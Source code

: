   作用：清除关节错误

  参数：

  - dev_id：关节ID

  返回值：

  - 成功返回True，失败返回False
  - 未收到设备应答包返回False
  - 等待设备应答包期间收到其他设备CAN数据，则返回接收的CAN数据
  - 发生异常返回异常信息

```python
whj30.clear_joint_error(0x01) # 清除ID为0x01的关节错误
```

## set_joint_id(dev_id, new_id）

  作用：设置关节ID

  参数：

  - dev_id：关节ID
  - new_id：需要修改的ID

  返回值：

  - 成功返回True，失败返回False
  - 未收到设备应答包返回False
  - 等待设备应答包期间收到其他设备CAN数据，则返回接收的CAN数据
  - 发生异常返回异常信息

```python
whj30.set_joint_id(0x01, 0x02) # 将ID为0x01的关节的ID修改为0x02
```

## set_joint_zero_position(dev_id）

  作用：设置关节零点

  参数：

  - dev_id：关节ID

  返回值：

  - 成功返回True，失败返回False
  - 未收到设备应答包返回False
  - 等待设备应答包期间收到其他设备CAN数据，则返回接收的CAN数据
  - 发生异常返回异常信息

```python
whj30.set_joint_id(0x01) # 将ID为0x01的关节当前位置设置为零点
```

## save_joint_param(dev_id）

——————————

-- Problem details --
Would you copy out exactly the lines from the one holding "- new_id：需要修改的ID" through the end of the entries above, both ends included?

-- Result for this exercise --
  - new_id：需要修改的ID

  返回值：

  - 成功返回True，失败返回False
  - 未收到设备应答包返回False
  - 等待设备应答包期间收到其他设备CAN数据，则返回接收的CAN数据
  - 发生异常返回异常信息

```python
whj30.set_joint_id(0x01, 0x02) # 将ID为0x01的关节的ID修改为0x02
```

## set_joint_zero_position(dev_id）

  作用：设置关节零点

  参数：

  - dev_id：关节ID

  返回值：

  - 成功返回True，失败返回False
  - 未收到设备应答包返回False
  - 等待设备应答包期间收到其他设备CAN数据，则返回接收的CAN数据
  - 发生异常返回异常信息

```python
whj30.set_joint_id(0x01) # 将ID为0x01的关节当前位置设置为零点
```

## save_joint_param(dev_id）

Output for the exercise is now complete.